Bored? Yes, it’s a problem

There’s a running joke in my family about a niece who, as a young child, complained that she was “bored” whenever she was tired, hungry, angry, or dissatisfied for any reason.

On one memorable car ride, when she forgot to wear her hat and wasn’t allowed to go back and get it, she whined loudly “but I’m too bored without my hat!”

It’s easy to laugh at young children claiming boredom — as if they have a fundamental right to be entertained at all times. Eating vegetables is boring. Getting dressed is boring. Writing thank you notes is boring. Too bad.

But what about high school students whose mantra, similarly, is “this is so boring.” Should we listen to them?

I think we have to, and I was glad to see last week that Education Week blogger James E. Ryan agrees with me. In his column last week, Ryan explain that he used to be blasé about boredom, but now he’s concerned, watching his own children’s curiosity wane as they move through school.

“… while worrying about boredom might seem like a luxury, or even an elitist concern, boredom is frequently cited as a major reason for why kids drop out of school — even more so than academic failure,” he writes, citing a Gates Foundation report.

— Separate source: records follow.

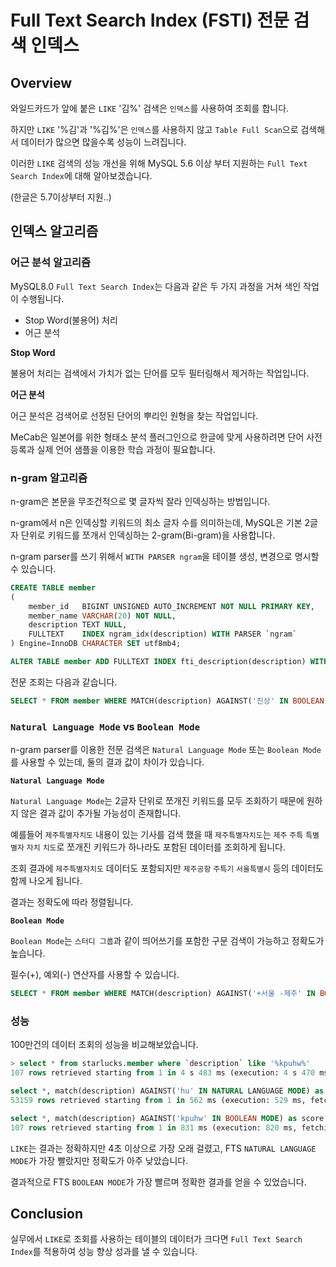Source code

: # Full Text Search Index (FSTI) 전문 검색 인덱스

## Overview

와일드카드가 앞에 붙은 `LIKE` '김%' 검색은 `인덱스`를 사용하여 조회를 합니다.

하지만 `LIKE` '%김'과 '%김%'은 `인덱스`를 사용하지 않고 `Table Full Scan`으로 검색해서 데이터가 많으면 많을수록 성능이 느려집니다.

이러한 `LIKE` 검색의 성능 개선을 위해 MySQL 5.6 이상 부터 지원하는 `Full Text Search Index`에 대해 알아보겠습니다.

(한글은 5.7이상부터 지원..)

## 인덱스 알고리즘

### 어근 분석 알고리즘

MySQL8.0 `Full Text Search Index`는 다음과 같은 두 가지 과정을 거쳐 색인 작업이 수행됩니다.

- Stop Word(불용어) 처리
- 어근 분석

**Stop Word**

불용어 처리는 검색에서 가치가 없는 단어를 모두 필터링해서 제거하는 작업입니다.

**어근 분석**

어근 분석은 검색어로 선정된 단어의 뿌리인 원형을 찾는 작업입니다.

MeCab은 일본어를 위한 형태소 분석 플러그인으로 한글에 맞게 사용하려면 단어 사전 등록과 실제 언어 샘플을 이용한 학습 과정이 필요합니다.

### n-gram 알고리즘

n-gram은 본문을 무조건적으로 몇 글자씩 잘라 인덱싱하는 방법입니다.

n-gram에서 n은 인덱싱할 키워드의 최소 글자 수를 의미하는데, MySQL은 기본 2글자 단위로 키워드를 쪼개서 인덱싱하는 2-gram(Bi-gram)을 사용합니다.

n-gram parser를 쓰기 위해서 `WITH PARSER ngram`을 테이블 생성, 변경으로 명시할 수 있습니다.

```sql
CREATE TABLE member
(
    member_id   BIGINT UNSIGNED AUTO_INCREMENT NOT NULL PRIMARY KEY,
    member_name VARCHAR(20) NOT NULL,
    description TEXT NULL,
    FULLTEXT    INDEX ngram_idx(description) WITH PARSER `ngram`
) Engine=InnoDB CHARACTER SET utf8mb4;

ALTER TABLE member ADD FULLTEXT INDEX fti_description(description) WITH PARSER ngram;
```

전문 조회는 다음과 같습니다.

```sql
SELECT * FROM member WHERE MATCH(description) AGAINST('진상' IN BOOLEAN MODE);
```

### `Natural Language Mode` vs `Boolean Mode`

n-gram parser를 이용한 전문 검색은 `Natural Language Mode` 또는 `Boolean Mode`를 사용할 수 있는데, 둘의 결과 값이 차이가 있습니다.

**`Natural Language Mode`**

`Natural Language Mode`는 2글자 단위로 쪼개진 키워드를 모두 조회하기 때문에 원하지 않은 결과 값이 추가될 가능성이 존재합니다.

예를들어 `제주특별자치도` 내용이 있는 기사를 검색 했을 때 `제주특별자치도`는 `제주` `주특` `특별` `별자` `자치` `치도`로 쪼개진 키워드가 하나라도 포함된 데이터를 조회하게 됩니다. 

조회 결과에 `제주특별자치도` 데이터도 포함되지만 `제주공항` `주특기` `서울특별시` 등의 데이터도 함께 나오게 됩니다.

결과는 정확도에 따라 정렬됩니다.

**`Boolean Mode`**

`Boolean Mode`는 `스터디 그룹`과 같이 띄어쓰기를 포함한 구문 검색이 가능하고 정확도가 높습니다.

필수(+), 예외(-) 연산자를 사용할 수 있습니다.

```sql
SELECT * FROM member WHERE MATCH(description) AGAINST('+서울 -제주' IN BOOLEAN MODE);
```

### 성능

100만건의 데이터 조회의 성능을 비교해보았습니다.

```sql
> select * from starlucks.member where `description` like '%kpuhw%'
107 rows retrieved starting from 1 in 4 s 483 ms (execution: 4 s 470 ms, fetching: 13 ms)

select *, match(description) AGAINST('hu' IN NATURAL LANGUAGE MODE) as score from starlucks.member where match(description) AGAINST('kpuhw' IN NATURAL LANGUAGE MODE)
53159 rows retrieved starting from 1 in 562 ms (execution: 529 ms, fetching: 33 ms)

select *, match(description) AGAINST('kpuhw' IN BOOLEAN MODE) as score from starlucks.member where match(description) AGAINST('kpuhw' IN BOOLEAN MODE)
107 rows retrieved starting from 1 in 831 ms (execution: 820 ms, fetching: 11 ms)
```

`LIKE`는 결과는 정확하지만 4초 이상으로 가장 오래 걸렸고, FTS `NATURAL LANGUAGE MODE`가 가장 빨랐지만 정확도가 아주 낮았습니다.

결과적으로 FTS `BOOLEAN MODE`가 가장 빨르며 정확한 결과를 얻을 수 있었습니다.

## Conclusion

실무에서 `LIKE`로 조회를 사용하는 테이블의 데이터가 크다면 `Full Text Search Index`를 적용하여 성능 향상 성과를 낼 수 있습니다. 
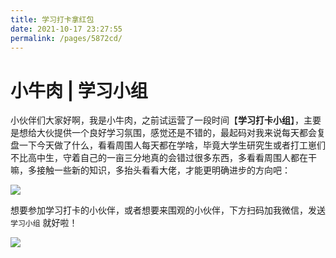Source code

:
 ```yaml
---
title: 学习打卡拿红包
date: 2021-10-17 23:27:55
permalink: /pages/5872cd/
---
```

# 小牛肉 | 学习小组

小伙伴们大家好啊，我是小牛肉，之前试运营了一段时间【**学习打卡小组**】，主要是想给大伙提供一个良好学习氛围，感觉还是不错的，最起码对我来说每天都会复盘一下今天做了什么，看看周围人每天都在学啥，毕竟大学生研究生或者打工崽们不比高中生，守着自己的一亩三分地真的会错过很多东西，多看看周围人都在干嘛，多接触一些新的知识，多抬头看看大佬，才能更明确进步的方向吧：

![](https://gitee.com/veal98/images/raw/master/img/20211017233047.png)



想要参加学习打卡的小伙伴，或者想要来围观的小伙伴，下方扫码加我微信，发送 `学习小组` 就好啦！

![](https://gitee.com/veal98/images/raw/master/img/20211017233719.png)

I’ve been surveying hundreds of high school graduates this spring about student engagement and boredom, and I was surprised to find many young adults say they were bored in school not because they were asked to work, but because the work was too easy.

That result fits with many studies, including the massive Gates-funded Measures of Effective Teaching (MET) study, which found that most of what students are asked to do in high school is sit and listen, then parrot back facts with no context or deep understanding.

Does that sound boring to you? It does to me.

Ask students what they find engaging in school, and they don’t say video games and movies. What they want is interesting problems to solve, issues to debate, something they can sink their teeth into and a chance to talk, rather than sit silently.

No one — not young children, not high school students and not adults — has a right to be entertained all the time. All of us will be bored now and then, whether it’s taking a test, practicing dribbling, or cleaning the bathroom. That’s life.

But our students do have a right to be engaged by class activities at least most of the time. They have a right to know why what they are learning is important and worth their time. They also have a right to be treated as thinking individuals — whose perspectives and insights matter — rather than empty vessels to be filled.

We do need to make fighting boredom a priority, and we can’t just blame it on the kids.